(What you will do):
Give again the entries below exactly, beginning at the first line and ending at the line with "Sign in to your".

Data supplied section start

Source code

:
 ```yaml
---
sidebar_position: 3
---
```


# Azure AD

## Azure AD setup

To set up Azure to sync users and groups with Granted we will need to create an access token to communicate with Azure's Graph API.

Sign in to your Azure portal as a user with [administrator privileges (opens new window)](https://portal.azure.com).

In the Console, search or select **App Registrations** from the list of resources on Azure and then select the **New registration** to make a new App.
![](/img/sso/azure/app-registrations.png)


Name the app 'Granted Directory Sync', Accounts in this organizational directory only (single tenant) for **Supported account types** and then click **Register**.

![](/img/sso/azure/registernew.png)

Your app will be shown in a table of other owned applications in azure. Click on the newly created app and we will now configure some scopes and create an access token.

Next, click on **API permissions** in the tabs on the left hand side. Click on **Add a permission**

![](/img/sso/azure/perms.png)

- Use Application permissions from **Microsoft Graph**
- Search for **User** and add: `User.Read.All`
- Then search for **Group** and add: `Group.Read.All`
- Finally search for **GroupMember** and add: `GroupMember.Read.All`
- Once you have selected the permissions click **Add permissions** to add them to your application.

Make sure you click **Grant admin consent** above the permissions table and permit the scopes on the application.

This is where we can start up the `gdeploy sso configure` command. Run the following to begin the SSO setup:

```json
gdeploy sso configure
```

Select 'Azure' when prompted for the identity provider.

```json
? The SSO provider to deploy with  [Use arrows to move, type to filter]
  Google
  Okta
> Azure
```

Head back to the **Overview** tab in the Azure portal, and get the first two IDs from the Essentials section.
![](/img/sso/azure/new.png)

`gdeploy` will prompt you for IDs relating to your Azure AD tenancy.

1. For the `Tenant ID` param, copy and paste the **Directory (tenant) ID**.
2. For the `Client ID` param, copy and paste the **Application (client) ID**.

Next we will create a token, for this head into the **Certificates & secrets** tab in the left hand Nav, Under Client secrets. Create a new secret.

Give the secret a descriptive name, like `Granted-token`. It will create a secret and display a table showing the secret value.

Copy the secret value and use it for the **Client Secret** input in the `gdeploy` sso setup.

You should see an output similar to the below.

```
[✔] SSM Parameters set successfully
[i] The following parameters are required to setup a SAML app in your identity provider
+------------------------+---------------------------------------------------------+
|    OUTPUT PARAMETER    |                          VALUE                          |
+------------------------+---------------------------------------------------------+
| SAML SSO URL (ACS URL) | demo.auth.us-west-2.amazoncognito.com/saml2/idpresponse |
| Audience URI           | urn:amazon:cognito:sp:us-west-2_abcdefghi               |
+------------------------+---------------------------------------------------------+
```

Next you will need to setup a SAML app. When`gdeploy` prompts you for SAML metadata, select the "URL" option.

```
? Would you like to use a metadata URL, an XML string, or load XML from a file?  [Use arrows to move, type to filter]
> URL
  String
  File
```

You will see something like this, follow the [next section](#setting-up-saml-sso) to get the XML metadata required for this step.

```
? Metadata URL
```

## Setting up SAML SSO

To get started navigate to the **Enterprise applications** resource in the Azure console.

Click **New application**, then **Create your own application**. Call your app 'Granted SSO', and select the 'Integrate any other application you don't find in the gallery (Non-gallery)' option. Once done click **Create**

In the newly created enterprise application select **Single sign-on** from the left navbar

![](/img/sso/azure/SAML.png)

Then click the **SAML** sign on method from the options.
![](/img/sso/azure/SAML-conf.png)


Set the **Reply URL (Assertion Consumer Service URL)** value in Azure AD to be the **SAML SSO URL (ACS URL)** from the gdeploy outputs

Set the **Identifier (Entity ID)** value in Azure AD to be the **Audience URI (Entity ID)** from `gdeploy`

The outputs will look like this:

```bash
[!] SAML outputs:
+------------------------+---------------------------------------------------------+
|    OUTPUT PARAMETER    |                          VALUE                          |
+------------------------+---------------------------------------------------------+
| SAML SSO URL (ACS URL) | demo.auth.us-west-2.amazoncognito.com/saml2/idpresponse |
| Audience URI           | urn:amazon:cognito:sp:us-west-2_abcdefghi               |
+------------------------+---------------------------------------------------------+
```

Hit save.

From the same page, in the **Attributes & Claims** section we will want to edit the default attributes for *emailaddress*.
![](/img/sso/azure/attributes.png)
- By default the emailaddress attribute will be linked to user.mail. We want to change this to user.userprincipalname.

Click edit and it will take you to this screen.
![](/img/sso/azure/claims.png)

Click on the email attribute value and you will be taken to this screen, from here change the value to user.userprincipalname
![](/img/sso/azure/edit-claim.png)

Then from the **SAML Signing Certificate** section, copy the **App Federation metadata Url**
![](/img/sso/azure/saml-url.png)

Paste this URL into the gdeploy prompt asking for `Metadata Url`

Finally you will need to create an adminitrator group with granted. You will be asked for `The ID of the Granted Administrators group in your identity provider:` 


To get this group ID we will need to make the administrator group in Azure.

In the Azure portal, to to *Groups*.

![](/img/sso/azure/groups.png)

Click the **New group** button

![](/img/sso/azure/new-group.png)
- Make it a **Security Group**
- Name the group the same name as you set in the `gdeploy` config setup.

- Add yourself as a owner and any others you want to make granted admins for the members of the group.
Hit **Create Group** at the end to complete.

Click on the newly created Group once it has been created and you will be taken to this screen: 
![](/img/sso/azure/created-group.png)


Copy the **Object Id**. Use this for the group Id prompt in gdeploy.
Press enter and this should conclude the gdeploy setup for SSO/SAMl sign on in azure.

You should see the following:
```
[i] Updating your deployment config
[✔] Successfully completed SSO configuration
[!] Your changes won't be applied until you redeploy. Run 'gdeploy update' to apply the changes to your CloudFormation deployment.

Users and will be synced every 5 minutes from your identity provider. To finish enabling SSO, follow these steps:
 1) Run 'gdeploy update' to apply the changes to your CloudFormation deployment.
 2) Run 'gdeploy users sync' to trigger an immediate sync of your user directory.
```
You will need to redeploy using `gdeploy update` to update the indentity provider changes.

Data supplied section end

(Task output):
Source code

:
 ```yaml
---
sidebar_position: 3
---
```


# Azure AD

## Azure AD setup

To set up Azure to sync users and groups with Granted we will need to create an access token to communicate with Azure's Graph API.

Sign in to your Azure portal as a user with [administrator privileges (opens new window)](https://portal.azure.com).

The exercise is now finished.